- _Exercise objective_:
Starting with the line containing "is between (-2,2)." and going on through the line containing "overall output analysis", return the lines of the data below exactly, and only those.

Stored data entries:
*-*-*
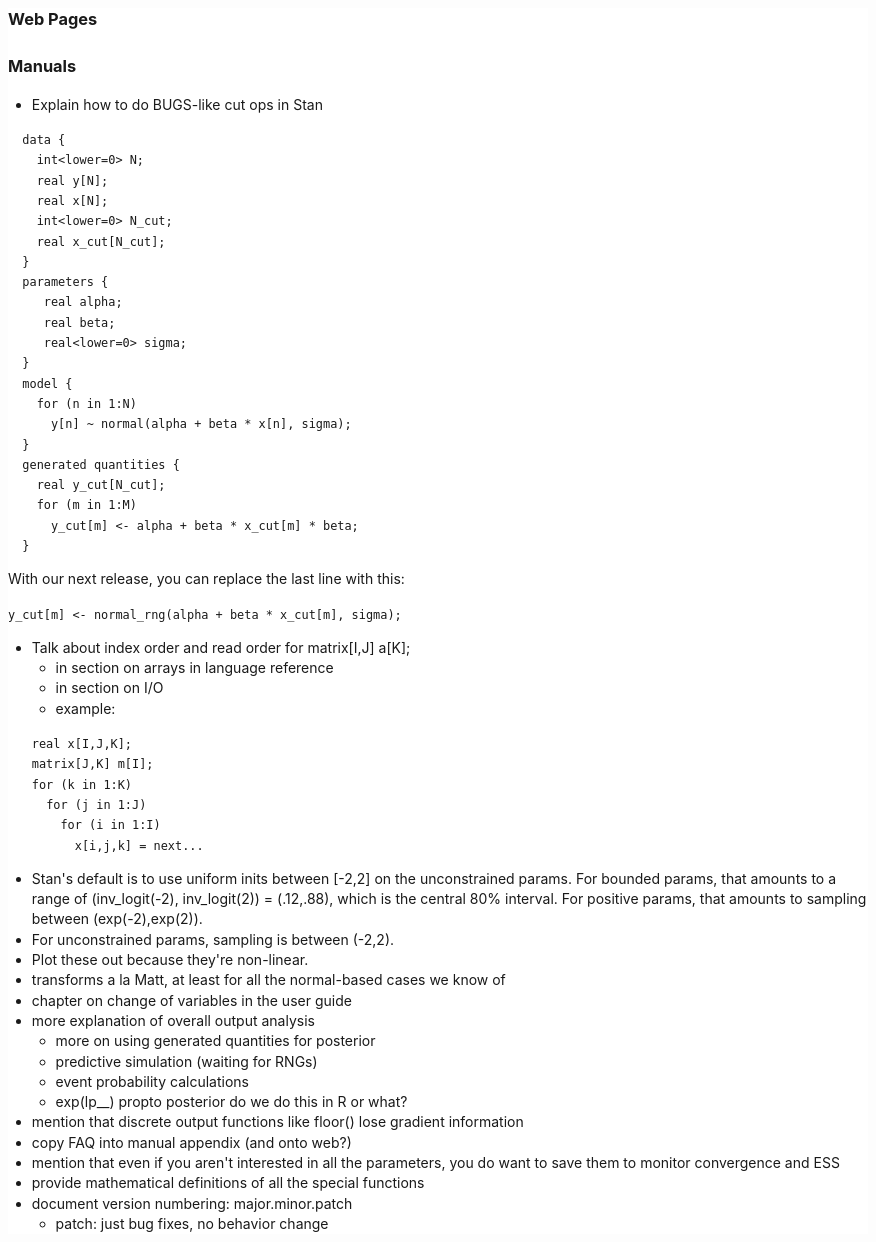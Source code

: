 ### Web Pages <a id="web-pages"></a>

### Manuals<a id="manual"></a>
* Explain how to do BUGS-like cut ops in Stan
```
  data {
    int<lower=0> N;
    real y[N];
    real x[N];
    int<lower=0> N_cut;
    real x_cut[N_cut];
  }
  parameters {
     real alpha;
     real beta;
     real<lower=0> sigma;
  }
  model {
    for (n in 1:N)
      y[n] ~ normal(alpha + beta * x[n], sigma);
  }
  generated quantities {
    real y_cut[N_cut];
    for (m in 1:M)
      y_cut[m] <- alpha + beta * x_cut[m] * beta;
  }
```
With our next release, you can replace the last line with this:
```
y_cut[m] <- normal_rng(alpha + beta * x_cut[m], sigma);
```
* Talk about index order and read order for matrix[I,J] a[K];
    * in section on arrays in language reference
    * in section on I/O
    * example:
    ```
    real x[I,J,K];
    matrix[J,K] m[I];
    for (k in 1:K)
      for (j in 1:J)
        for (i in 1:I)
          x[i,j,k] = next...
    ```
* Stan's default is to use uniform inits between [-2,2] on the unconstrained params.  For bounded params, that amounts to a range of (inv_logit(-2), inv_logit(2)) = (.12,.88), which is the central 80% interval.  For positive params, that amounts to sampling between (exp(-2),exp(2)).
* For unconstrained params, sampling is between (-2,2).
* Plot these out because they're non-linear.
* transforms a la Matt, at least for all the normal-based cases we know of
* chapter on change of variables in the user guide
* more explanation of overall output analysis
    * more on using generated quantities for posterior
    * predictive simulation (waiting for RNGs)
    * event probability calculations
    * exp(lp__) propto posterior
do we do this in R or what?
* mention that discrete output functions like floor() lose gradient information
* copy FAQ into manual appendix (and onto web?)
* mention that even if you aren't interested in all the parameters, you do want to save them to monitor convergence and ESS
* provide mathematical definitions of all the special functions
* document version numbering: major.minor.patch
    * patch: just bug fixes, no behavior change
*-*-*
- _Output for this task_:
* For unconstrained params, sampling is between (-2,2).
* Plot these out because they're non-linear.
* transforms a la Matt, at least for all the normal-based cases we know of
* chapter on change of variables in the user guide
* more explanation of overall output analysis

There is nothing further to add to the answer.